Pawlikowskis Film ist eine mögliche Antithese zu diesem viel zitierten, in Kunst und Kultur flächendeckend angewandten Mysterium zwischenmenschlicher Zweisamkeit. Sobald sich die erste Gelegenheit ergibt, stehlen sich Zula und Wiktor davon, um ihrer vorrangig sexuellen Wut Luft zu machen. Sex wird zu einem quälenden Symptom, schafft kaum Befriedigung, ist wie das Niesen bei einem Schnupfen. Ist der Einstand mal getan, können Mann und Frau nicht mehr voneinander lassen, obwohl, und das lässt sich in jeder Szenen des Filmes spüren, beide dies so gern tun würden. Weder Zula noch Wiktor vermitteln dem Zuseher das innige Lodern einer Leidenschaft. Beide bleiben sachlich, direkt kühl und abschätzend. Nach längerer Trennung dann wieder die Vereinigung – im Zuge dieser Stationen der Beharrlichkeit eines inneren, unzerreissbaren Bandes verändert sich auch die Liedkultur des Minnesangs. Vom ländlichen Stimmzauber bis zum anrüchigen Chanson reicht die Palette, und immer bizarrer wird das Verhältnis zueinander. Immer ignoranter, beschämender, eigentlich ausdrucksloser. Thomasz Kot trägt sowieso nur die Maske eines vorgestrigen Männerbildes. Joanna Kulig ist wie eine Joanne Moreau in ihren besten Jahren, die, und das könnte man vermuten, die bessere Hälfte rational betrachtet am liebsten loswerden will.

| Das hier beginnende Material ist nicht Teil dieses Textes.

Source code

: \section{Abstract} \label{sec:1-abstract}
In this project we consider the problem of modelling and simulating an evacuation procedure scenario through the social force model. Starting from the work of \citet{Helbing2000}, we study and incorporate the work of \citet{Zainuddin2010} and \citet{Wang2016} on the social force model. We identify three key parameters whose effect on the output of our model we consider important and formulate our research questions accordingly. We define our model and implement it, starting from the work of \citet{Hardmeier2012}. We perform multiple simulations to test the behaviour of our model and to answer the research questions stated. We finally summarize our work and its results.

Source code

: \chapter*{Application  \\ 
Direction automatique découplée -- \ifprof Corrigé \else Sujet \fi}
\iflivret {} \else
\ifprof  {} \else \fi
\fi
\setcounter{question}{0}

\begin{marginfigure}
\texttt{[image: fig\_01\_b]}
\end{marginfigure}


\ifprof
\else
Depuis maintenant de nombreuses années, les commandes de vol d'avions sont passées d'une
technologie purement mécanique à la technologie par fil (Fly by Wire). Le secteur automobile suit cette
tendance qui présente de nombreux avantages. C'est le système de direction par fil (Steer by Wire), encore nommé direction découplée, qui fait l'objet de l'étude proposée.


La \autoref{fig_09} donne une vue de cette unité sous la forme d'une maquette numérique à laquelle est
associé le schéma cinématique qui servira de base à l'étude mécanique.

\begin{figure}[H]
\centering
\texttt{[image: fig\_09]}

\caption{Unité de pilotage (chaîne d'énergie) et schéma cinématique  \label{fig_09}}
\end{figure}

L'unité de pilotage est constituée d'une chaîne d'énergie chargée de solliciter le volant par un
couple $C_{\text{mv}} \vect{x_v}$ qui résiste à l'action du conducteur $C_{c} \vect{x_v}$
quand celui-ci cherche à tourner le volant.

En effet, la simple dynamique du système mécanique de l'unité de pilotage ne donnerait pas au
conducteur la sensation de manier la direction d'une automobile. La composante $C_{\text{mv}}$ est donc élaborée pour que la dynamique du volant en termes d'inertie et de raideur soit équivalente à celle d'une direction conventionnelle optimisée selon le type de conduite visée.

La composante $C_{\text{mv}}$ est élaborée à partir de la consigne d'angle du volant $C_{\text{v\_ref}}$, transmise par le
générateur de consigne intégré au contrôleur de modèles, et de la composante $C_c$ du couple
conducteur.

Die Liebe, die hat in Cold War nichts verloren, von Anfang an nicht. Sie bleibt konserviert im Liedgut europäischer Romanzen aus Stadt und Land. Pawlikowskis Film ist wie ein Versuch, einer seltsamen Bestimmung auszuweichen, ungefähr so wie Amors Pfeil, der seine Opfer sucht. Trifft er, so hat man ihn, und der einzige Weg hier wieder raus bleibt vielleicht nur Shakespeare überlassen.